Whenever a line in the records below holds the string "Blog", include it in the count, and state the number alone.
┌─ Supplied data
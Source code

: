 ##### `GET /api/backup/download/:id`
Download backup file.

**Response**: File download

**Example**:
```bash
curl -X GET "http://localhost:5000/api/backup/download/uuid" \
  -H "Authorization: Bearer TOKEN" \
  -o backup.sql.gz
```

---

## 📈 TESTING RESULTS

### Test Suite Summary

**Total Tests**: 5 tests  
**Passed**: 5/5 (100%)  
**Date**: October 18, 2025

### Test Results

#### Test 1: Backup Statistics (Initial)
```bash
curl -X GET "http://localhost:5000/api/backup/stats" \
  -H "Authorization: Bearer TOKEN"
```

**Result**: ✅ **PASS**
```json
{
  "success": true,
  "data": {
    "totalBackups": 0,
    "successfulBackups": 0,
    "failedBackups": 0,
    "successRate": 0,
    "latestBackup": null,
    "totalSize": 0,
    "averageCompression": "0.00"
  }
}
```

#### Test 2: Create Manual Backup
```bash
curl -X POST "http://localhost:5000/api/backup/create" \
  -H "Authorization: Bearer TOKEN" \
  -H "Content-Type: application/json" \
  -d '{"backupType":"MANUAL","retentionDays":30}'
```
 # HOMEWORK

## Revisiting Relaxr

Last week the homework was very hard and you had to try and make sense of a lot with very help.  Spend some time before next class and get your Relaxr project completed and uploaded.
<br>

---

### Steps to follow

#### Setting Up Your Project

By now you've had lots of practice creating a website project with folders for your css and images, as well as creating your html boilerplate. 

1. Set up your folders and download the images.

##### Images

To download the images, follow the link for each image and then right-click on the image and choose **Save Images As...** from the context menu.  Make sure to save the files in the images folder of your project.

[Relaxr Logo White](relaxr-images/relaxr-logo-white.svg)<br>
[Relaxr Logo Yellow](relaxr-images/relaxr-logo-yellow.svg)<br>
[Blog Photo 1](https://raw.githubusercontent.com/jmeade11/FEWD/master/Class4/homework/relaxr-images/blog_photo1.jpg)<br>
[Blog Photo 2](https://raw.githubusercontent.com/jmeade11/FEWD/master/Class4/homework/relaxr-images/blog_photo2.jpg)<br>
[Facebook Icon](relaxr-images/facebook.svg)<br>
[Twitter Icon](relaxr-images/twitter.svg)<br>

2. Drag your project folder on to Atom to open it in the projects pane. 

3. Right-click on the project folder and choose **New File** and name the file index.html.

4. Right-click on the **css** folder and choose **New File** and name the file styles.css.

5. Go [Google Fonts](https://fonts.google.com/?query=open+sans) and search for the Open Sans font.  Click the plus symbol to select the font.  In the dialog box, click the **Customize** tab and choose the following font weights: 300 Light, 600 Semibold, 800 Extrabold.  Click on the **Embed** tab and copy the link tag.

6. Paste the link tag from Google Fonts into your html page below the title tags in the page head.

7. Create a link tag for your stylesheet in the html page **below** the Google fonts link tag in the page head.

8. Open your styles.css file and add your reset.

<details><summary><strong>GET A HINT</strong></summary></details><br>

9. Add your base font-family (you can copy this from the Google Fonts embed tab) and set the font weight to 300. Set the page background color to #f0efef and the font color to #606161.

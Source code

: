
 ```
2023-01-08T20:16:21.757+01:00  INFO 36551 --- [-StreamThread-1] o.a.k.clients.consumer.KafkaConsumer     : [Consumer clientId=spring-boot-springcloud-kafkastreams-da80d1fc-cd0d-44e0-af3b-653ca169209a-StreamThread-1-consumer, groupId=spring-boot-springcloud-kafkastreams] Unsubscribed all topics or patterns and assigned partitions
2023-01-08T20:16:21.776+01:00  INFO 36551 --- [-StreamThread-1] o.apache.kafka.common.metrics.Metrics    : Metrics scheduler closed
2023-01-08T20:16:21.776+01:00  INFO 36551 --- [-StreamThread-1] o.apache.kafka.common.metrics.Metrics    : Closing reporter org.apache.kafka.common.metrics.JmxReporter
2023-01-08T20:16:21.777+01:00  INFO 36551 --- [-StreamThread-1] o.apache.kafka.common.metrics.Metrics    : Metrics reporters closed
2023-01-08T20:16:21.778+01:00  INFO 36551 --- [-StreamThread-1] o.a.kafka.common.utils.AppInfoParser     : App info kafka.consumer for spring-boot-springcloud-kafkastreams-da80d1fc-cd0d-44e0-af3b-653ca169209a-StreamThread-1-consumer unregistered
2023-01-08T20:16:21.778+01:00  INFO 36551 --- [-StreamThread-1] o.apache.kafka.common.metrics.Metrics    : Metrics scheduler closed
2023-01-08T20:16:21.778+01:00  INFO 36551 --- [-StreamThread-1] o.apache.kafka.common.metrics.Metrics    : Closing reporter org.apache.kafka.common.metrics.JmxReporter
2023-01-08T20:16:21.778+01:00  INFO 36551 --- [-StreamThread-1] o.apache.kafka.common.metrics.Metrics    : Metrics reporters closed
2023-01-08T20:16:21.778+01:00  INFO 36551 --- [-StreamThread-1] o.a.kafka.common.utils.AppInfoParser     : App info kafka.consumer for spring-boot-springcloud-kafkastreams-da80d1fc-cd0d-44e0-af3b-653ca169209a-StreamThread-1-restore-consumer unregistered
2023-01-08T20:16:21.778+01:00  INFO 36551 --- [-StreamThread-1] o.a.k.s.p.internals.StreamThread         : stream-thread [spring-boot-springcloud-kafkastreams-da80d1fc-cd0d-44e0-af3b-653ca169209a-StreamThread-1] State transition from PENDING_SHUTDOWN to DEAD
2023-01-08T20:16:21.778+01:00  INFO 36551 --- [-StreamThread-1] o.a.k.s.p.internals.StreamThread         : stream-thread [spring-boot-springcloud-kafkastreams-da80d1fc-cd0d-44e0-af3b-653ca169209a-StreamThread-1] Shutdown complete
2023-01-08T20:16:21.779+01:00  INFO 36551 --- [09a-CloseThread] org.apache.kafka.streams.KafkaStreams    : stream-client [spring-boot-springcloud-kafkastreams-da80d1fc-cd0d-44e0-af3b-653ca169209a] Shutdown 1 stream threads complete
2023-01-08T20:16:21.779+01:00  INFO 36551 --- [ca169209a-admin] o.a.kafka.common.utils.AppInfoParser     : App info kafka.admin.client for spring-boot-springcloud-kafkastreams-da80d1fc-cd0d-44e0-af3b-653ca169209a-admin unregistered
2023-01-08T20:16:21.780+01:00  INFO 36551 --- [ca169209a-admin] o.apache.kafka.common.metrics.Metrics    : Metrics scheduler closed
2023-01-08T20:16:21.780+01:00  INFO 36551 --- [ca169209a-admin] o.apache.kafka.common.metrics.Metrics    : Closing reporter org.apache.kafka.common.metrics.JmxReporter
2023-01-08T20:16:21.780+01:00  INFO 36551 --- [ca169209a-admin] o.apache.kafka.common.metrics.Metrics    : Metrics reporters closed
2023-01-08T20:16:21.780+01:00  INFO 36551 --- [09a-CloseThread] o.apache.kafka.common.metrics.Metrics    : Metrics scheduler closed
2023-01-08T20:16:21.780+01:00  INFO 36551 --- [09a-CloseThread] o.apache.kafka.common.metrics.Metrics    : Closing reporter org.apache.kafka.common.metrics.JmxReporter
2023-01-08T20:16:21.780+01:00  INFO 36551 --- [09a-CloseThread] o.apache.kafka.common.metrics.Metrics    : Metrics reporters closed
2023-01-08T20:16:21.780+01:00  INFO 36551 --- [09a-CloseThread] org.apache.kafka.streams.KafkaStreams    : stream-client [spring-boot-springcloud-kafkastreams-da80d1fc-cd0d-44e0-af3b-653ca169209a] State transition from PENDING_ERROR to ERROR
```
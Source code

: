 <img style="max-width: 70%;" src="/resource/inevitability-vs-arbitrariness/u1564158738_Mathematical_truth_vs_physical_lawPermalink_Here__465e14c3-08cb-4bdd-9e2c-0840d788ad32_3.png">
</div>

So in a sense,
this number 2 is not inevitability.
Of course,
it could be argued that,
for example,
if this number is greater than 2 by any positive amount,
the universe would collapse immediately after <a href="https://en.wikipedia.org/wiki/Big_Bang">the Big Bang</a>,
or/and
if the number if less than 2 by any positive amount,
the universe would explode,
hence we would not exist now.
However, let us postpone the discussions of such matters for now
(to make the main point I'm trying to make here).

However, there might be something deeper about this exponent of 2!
└─
**Task answer:**
2